Suddenly, this isn’t about a dinner anymore, or the fact she’s mad at me. What I’m realising is that I can demand what I want from Olivia, I can give her orders, and make her come, but I can’t make her love me. She wears my ring on her finger and carries my child because, like almost everyone else I know, she’s afraid of me. I sit on the end of our bed and let that sink in, burying my head in my hands and, for the first time in my life, feel completely out of control.
* * *
“I’m sorry to hear about Trent.” It's a few hours later when Olivia steps out onto the patio. The investigator who came here to tell me Trent was dead has left. He didn’t have many questions, apparently, he was just informing me out of courtesy because I own the building where the murder happened. Olivia takes a seat beside me and I tip my head in the opposite direction so I can exhale the smoke I've been holding in my lungs, away from her.
“You know I’ve been craving that smell.” She laughs softly as if she’s trying to play nice with me.
“People always crave what's bad for them,” I tell her blankly. Thinking about how bad she is for me. I never asked to have these feelings. I never wanted them. She put them inside me, she destroyed the man I was before her and she crushed the life out of him.
“Alex, I’m sorry about what I said earlier.” She touches her hand over mine and when I snatch it away she looks at me as if she’s going to cry. It gives me no pleasure, in fact, it fucking hurts in all the places it shouldn’t.

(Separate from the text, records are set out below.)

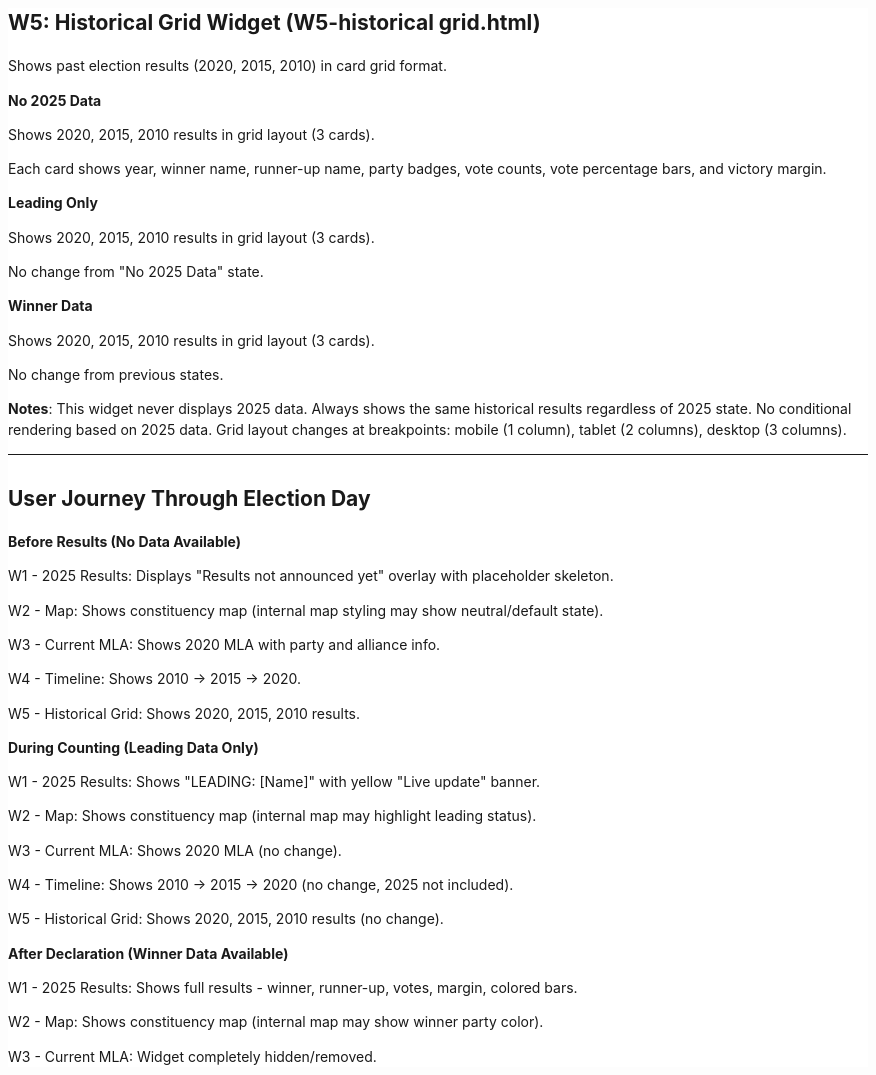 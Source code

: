 ## W5: Historical Grid Widget (W5-historical grid.html)

Shows past election results (2020, 2015, 2010) in card grid format.

**No 2025 Data**

Shows 2020, 2015, 2010 results in grid layout (3 cards).

Each card shows year, winner name, runner-up name, party badges, vote counts, vote percentage bars, and victory margin.

**Leading Only**

Shows 2020, 2015, 2010 results in grid layout (3 cards).

No change from "No 2025 Data" state.

**Winner Data**

Shows 2020, 2015, 2010 results in grid layout (3 cards).

No change from previous states.

**Notes**: This widget never displays 2025 data. Always shows the same historical results regardless of 2025 state. No conditional rendering based on 2025 data. Grid layout changes at breakpoints: mobile (1 column), tablet (2 columns), desktop (3 columns).

---

## User Journey Through Election Day

**Before Results (No Data Available)**

W1 - 2025 Results: Displays "Results not announced yet" overlay with placeholder skeleton.

W2 - Map: Shows constituency map (internal map styling may show neutral/default state).

W3 - Current MLA: Shows 2020 MLA with party and alliance info.

W4 - Timeline: Shows 2010 → 2015 → 2020.

W5 - Historical Grid: Shows 2020, 2015, 2010 results.

**During Counting (Leading Data Only)**

W1 - 2025 Results: Shows "LEADING: [Name]" with yellow "Live update" banner.

W2 - Map: Shows constituency map (internal map may highlight leading status).

W3 - Current MLA: Shows 2020 MLA (no change).

W4 - Timeline: Shows 2010 → 2015 → 2020 (no change, 2025 not included).

W5 - Historical Grid: Shows 2020, 2015, 2010 results (no change).

**After Declaration (Winner Data Available)**

W1 - 2025 Results: Shows full results - winner, runner-up, votes, margin, colored bars.

W2 - Map: Shows constituency map (internal map may show winner party color).

W3 - Current MLA: Widget completely hidden/removed.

“Are you sorry?” I look at her intensely. “Are you sorry that being here with me is your only option? Are you sorry that you have something that's mine inside you, right now?”
“No.” She shakes her head firmly. “Alex, don’t be stupid. What I said upstairs came from hurt. I was really looking forward to going out tonight and?—”
“This isn’t an arrangement for me, Olivia. This is everything I never thought I wanted. And now, it’s my only ambition. You have no idea how terrified I am of losing you.” I let her have it rough and raw because it’s the only way to understand it.
“You're not going to lose me, you won’t lose either of us.” She stands up in front of me and drags my hand so it rests on her stomach. And I can’t help thinking that it’s easy for her to say that when she’s being kept in the dark about so much.
“I’m sorry.” I look up at her and fake a smile. She has no idea just how much I mean those words. I’m sorry for so much more than just tonight. I should never have dragged her into this life where her head has become a target.
“I hate it when we fight.” She smiles down at me and when I stroke over the round of her stomach, we both look at each other in shock when I feel something move under my palm.